[英]How to Regex match a pattern with parentheses in C#
Background: I'm doing some complicated code generation that requires me to extract the methods within a C# interface file. 背景:我正在做一些复杂的代码生成,需要我在C#接口文件中提取方法。 I cannot simply use reflection because this code will feed a T4 template which will not have the compiled code to reflect upon.
我不能简单地使用反射,因为此代码将提供一个T4模板,而该模板将没有要反映的已编译代码。 Thus I am attempting parsing.
因此,我正在尝试解析。 I can easily make my own parser, but it would be nice if there was a regular expression solution.

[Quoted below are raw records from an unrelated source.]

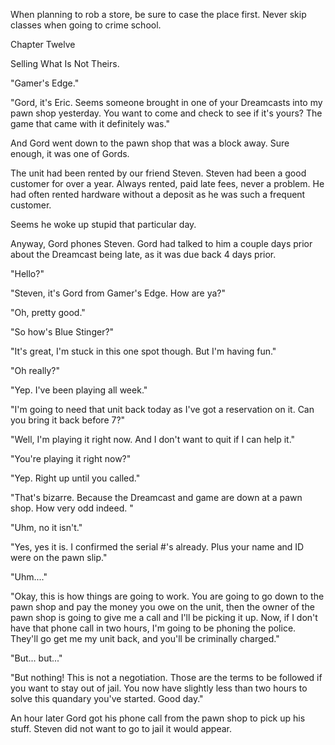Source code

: 
 

 

 

 

 

 

 

 

 

 




When planning to rob a store, be sure to case the place first.  Never skip classes when going to crime school.













Chapter Twelve


Selling What Is Not Theirs.

<Ring>
"Gamer's Edge."

"Gord, it's Eric.  Seems someone brought in one of your Dreamcasts into my pawn shop yesterday.  You want to come and check to see if it's yours?  The game that came with it definitely was."

And Gord went down to the pawn shop that was a block away.  Sure enough, it was one of Gords. 

The unit had been rented by our friend Steven.  Steven had been a good customer for over a year.  Always rented, paid late fees, never a problem.  He had often rented hardware without a deposit as he was such a frequent customer.

Seems he woke up stupid that particular day.

Anyway, Gord phones Steven.  Gord had talked to him a couple days prior about the Dreamcast being late, as it was due back 4 days prior.

"Hello?"

"Steven, it's Gord from Gamer's Edge.  How are ya?"

"Oh, pretty good."

"So how's Blue Stinger?"

"It's great, I'm stuck in this one spot though.  But I'm having fun."

"Oh really?"

"Yep.  I've been playing all week."

"I'm going to need that unit back today as I've got a reservation on it.  Can you bring it back before 7?"

"Well, I'm playing it right now.  And I don't want to quit if I can help it."

"You're playing it right now?"

"Yep.  Right up until you called."

"That's bizarre.  Because the Dreamcast and game are down at a pawn shop.  How very odd indeed. "

<Dramatic pause>

"Uhm, no it isn't."

"Yes, yes it is.  I confirmed the serial #'s already.  Plus your name and ID were on the pawn slip."

"Uhm...."

"Okay, this is how things are going to work.  You are going to go down to the pawn shop and pay the money you owe on the unit, then the owner of the pawn shop is going to give me a call and I'll be picking it up.  Now, if I don't have that phone call in two hours, I'm going to be phoning the police.  They'll go get me my unit back, and you'll be criminally charged."

"But... but..."

"But nothing!  This is not a negotiation.  Those are the terms to be followed if you want to stay out of jail.  You now have slightly less than two hours to solve this quandary you've started.  Good day."

An hour later Gord got his phone call from the pawn shop to pick up his stuff.  Steven did not want to go to jail it would appear.

 


 

 

 
 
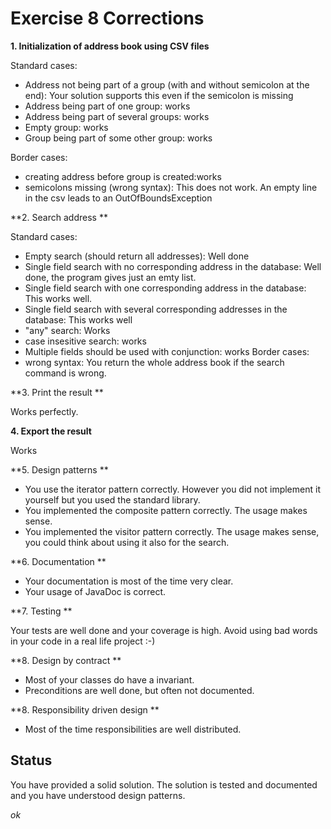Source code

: # Exercise 8 Corrections


**1. Initialization of address book using CSV files**

Standard cases:

- Address not being part of a group (with and without semicolon at the end): Your solution supports this even if the semicolon is missing
- Address being part of one group: works
- Address being part of several groups: works
- Empty group: works
- Group being part of some other group: works

Border cases:


- creating address before group is created:works
- semicolons missing (wrong syntax): This does not work. An empty line in the csv leads to an OutOfBoundsException

**2. Search address **

Standard cases:

- Empty search (should return all addresses): Well done
- Single field search with no corresponding address in the database: Well done, the program gives just an emty list.
- Single field search with one corresponding address in the database: This works well. 
- Single field search with several corresponding addresses in the database: This works well
- "any" search: Works
- case insesitive search:  works
- Multiple fields should be used with conjunction: works
Border cases:
- wrong syntax: You return the whole address book if the search command is wrong.

**3. Print the result **


Works perfectly.

**4. Export the result**

Works

**5. Design patterns **

- You use the iterator pattern correctly. However you did not implement it yourself but you used the standard library.
- You implemented the composite pattern correctly. The usage makes sense.
- You implemented the visitor pattern correctly. The usage makes sense, you could think about using it also for the search.


**6. Documentation **


* Your documentation is most of the time very clear.
* Your usage of JavaDoc is correct.

**7. Testing **


Your tests are well done and your coverage is high. Avoid using bad words in your code in a real life project :-)

**8. Design by contract **


* Most of your classes do have a invariant. 
* Preconditions are well done, but often not documented. 



**8. Responsibility driven design **

* Most of the time responsibilities are well distributed.
 

## Status
You have provided a solid solution. The solution is tested and documented and you have understood design patterns.

*ok*




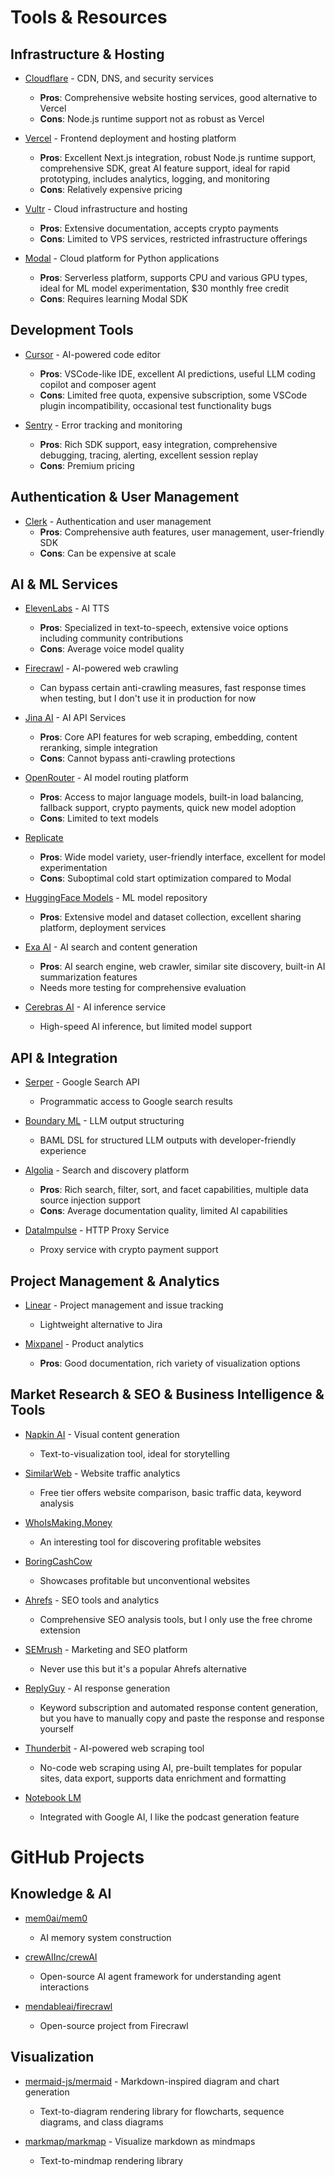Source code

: # Tools & Resources

## Infrastructure & Hosting
- [Cloudflare](https://www.cloudflare.com/) - CDN, DNS, and security services
  - **Pros**: Comprehensive website hosting services, good alternative to Vercel
  - **Cons**: Node.js runtime support not as robust as Vercel

- [Vercel](https://vercel.com/) - Frontend deployment and hosting platform
  - **Pros**: Excellent Next.js integration, robust Node.js runtime support, comprehensive SDK, great AI feature support, ideal for rapid prototyping, includes analytics, logging, and monitoring
  - **Cons**: Relatively expensive pricing

- [Vultr](https://vultr.com/) - Cloud infrastructure and hosting
  - **Pros**: Extensive documentation, accepts crypto payments
  - **Cons**: Limited to VPS services, restricted infrastructure offerings

- [Modal](https://modal.com/) - Cloud platform for Python applications
  - **Pros**: Serverless platform, supports CPU and various GPU types, ideal for ML model experimentation, $30 monthly free credit
  - **Cons**: Requires learning Modal SDK

## Development Tools
- [Cursor](https://cursor.com/) - AI-powered code editor
  - **Pros**: VSCode-like IDE, excellent AI predictions, useful LLM coding copilot  and composer agent
  - **Cons**: Limited free quota, expensive subscription, some VSCode plugin incompatibility, occasional test functionality bugs

- [Sentry](https://sentry.io/) - Error tracking and monitoring
  - **Pros**: Rich SDK support, easy integration, comprehensive debugging, tracing, alerting, excellent session replay
  - **Cons**: Premium pricing

## Authentication & User Management
- [Clerk](https://clerk.com/) - Authentication and user management
  - **Pros**: Comprehensive auth features, user management, user-friendly SDK
  - **Cons**: Can be expensive at scale

## AI & ML Services
- [ElevenLabs](https://elevenlabs.io/) - AI TTS
  - **Pros**: Specialized in text-to-speech, extensive voice options including community contributions
  - **Cons**: Average voice model quality

- [Firecrawl](https://www.firecrawl.dev/) - AI-powered web crawling
  - Can bypass certain anti-crawling measures, fast response times when testing, but I don't use it in production for now

- [Jina AI](https://jina.ai/) - AI API Services
  - **Pros**: Core API features for web scraping, embedding, content reranking, simple integration
  - **Cons**: Cannot bypass anti-crawling protections

- [OpenRouter](https://openrouter.ai/) - AI model routing platform
  - **Pros**: Access to major language models, built-in load balancing, fallback support, crypto payments, quick new model adoption
  - **Cons**: Limited to text models

- [Replicate](https://replicate.com/)
  - **Pros**: Wide model variety, user-friendly interface, excellent for model experimentation
  - **Cons**: Suboptimal cold start optimization compared to Modal

- [HuggingFace Models](https://huggingface.co/models) - ML model repository
  - **Pros**: Extensive model and dataset collection, excellent sharing platform, deployment services

- [Exa AI](https://exa.ai/) - AI search and content generation
  - **Pros**: AI search engine, web crawler, similar site discovery, built-in AI summarization features
  - Needs more testing for comprehensive evaluation

- [Cerebras AI](https://cerebras.ai/) - AI inference service
  - High-speed AI inference, but limited model support

## API & Integration
- [Serper](https://serper.dev/) - Google Search API
  - Programmatic access to Google search results

- [Boundary ML](https://www.boundaryml.com/) - LLM output structuring
  - BAML DSL for structured LLM outputs with developer-friendly experience

- [Algolia](https://algolia.com/) - Search and discovery platform
  - **Pros**: Rich search, filter, sort, and facet capabilities, multiple data source injection support
  - **Cons**: Average documentation quality, limited AI capabilities

- [DataImpulse](https://dataimpulse.com/) - HTTP Proxy Service
  - Proxy service with crypto payment support

## Project Management & Analytics
- [Linear](https://linear.app/) - Project management and issue tracking
  - Lightweight alternative to Jira

- [Mixpanel](https://mixpanel.com/) - Product analytics
  - **Pros**: Good documentation, rich variety of visualization options

## Market Research & SEO & Business Intelligence & Tools
- [Napkin AI](https://napkin.ai/) - Visual content generation
  - Text-to-visualization tool, ideal for storytelling

- [SimilarWeb](https://www.similarweb.com/) - Website traffic analytics
  - Free tier offers website comparison, basic traffic data, keyword analysis

- [WhoIsMaking.Money](https://whoismaking.money/)
  - An interesting tool for discovering profitable websites

- [BoringCashCow](https://boringcashcow.com/)
  - Showcases profitable but unconventional websites

- [Ahrefs](https://www.ahrefs.com/) - SEO tools and analytics
  - Comprehensive SEO analysis tools, but I only use the free chrome extension

- [SEMrush](https://www.semrush.com/) - Marketing and SEO platform
  - Never use this but it's a popular Ahrefs alternative

- [ReplyGuy](https://replyguy.com/) - AI response generation
  - Keyword subscription and automated response content generation, but you have to manually copy and paste the response and response yourself

- [Thunderbit](https://thunderbit.com/) - AI-powered web scraping tool
  - No-code web scraping using AI, pre-built templates for popular sites, data export, supports data enrichment and formatting

- [Notebook LM](https://notebooklm.google.com/)
  - Integrated with Google AI, I like the podcast generation feature


# GitHub Projects
## Knowledge & AI
- [mem0ai/mem0](https://github.com/mem0ai/mem0)
  - AI memory system construction

- [crewAIInc/crewAI](https://github.com/crewAIInc/crewAI)
  - Open-source AI agent framework for understanding agent interactions

- [mendableai/firecrawl](https://github.com/mendableai/firecrawl)
  - Open-source project from Firecrawl

## Visualization
- [mermaid-js/mermaid](https://github.com/mermaid-js/mermaid) - Markdown-inspired diagram and chart generation
  - Text-to-diagram rendering library for flowcharts, sequence diagrams, and class diagrams

- [markmap/markmap](https://github.com/markmap/markmap) - Visualize markdown as mindmaps
  - Text-to-mindmap rendering library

我可以轻松地创建自己的解析器,但是如果有一个正则表达式解决方案会很好。
Question: Is-there/What regex pattern would match the method declarations (including the return types and parameters) of the string below using C#'s Regular Expressions library? 问题:使用C#的正则表达式库,是否/哪种正则表达式模式与下面的字符串的方法声明(包括返回类型和参数)匹配?
string testing = @"
using System;
using System.Collections.Generic;
using System.Linq;
using System.Text;
using System.Threading.Tasks;
namespace ConsoleApplication1
{
public interface Service
{
int Test1(int a);
int Test2(int a, int b);
int Test3(
int a,
int b);
int Test4(out int a);
}
}
";
The regex pattern I desire should make four matches: 我希望的正则表达式模式应该匹配四个:
Solution Attempt: Here is possibly the closest I have come to a regex solution thus far: 解决方案尝试:这可能是到目前为止我最接近的正则表达式解决方案:
string WhiteSpacePattern = @"\s+";
string PossibleWhiteSpacePattern = @"\s*";
string CsharpWordPattern = @"[a-zA-Z_]+";
string ParenthesesPattern = @"[(][\s\S]*?[)]";
string DoubleCsharpWordPattern = CsharpWordPattern + WhiteSpacePattern + CsharpWordPattern;
string MethodDeclarationPattern =
DoubleCsharpWordPattern +
PossibleWhiteSpacePattern +
ParenthesesPattern;
Pattern usage example: 模式用法示例:
MatchCollection tests = Regex.Matches(testing, MethodDeclarationPattern);
The individual patterns work perfectly (CsharpWordPattern, ParenthesesPattern, WhiteSpacePattern, and PossibleWhiteSpacePattern). 各个模式可以完美地工作(CsharpWordPattern,括号模式,WhiteSpacePattern和可能的WhiteSpacePattern)。 However, when I put them altogether into a single pattern (MethodDeclarationPattern), the full pattern is failing.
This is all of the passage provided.